» TASK ITEM
Retype the entries exactly; omit all pictures.

#### INPUT DATA ####

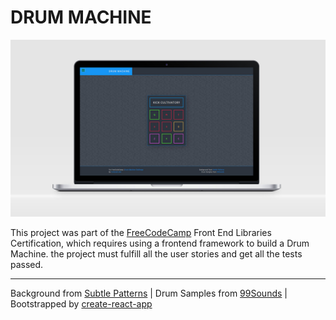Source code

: # DRUM MACHINE


[![Drum Machine](./demo.jpg "Drum Machine")](https://amr-adel.github.io/drum-machine/)


This project was part of the [FreeCodeCamp](https://learn.freecodecamp.org/front-end-libraries/front-end-libraries-projects/build-a-drum-machine/) Front End Libraries Certification, which requires using a frontend framework to build a Drum Machine. the project must fulfill all the user stories and get all the tests passed.

---

Background from [Subtle Patterns](https://www.toptal.com/designers/subtlepatterns/random-grey-variations/) | Drum Samples from [99Sounds](http://99sounds.org/drum-samples/) | Bootstrapped by [create-react-app](https://github.com/facebook/create-react-app)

####

» PROBLEM SOLUTION
Source code

: # DRUM MACHINE


[![Drum Machine](./demo.jpg "Drum Machine")](https://amr-adel.github.io/drum-machine/)


This project was part of the [FreeCodeCamp](https://learn.freecodecamp.org/front-end-libraries/front-end-libraries-projects/build-a-drum-machine/) Front End Libraries Certification, which requires using a frontend framework to build a Drum Machine. the project must fulfill all the user stories and get all the tests passed.

---

Background from [Subtle Patterns](https://www.toptal.com/designers/subtlepatterns/random-grey-variations/) | Drum Samples from [99Sounds](http://99sounds.org/drum-samples/) | Bootstrapped by [create-react-app](https://github.com/facebook/create-react-app)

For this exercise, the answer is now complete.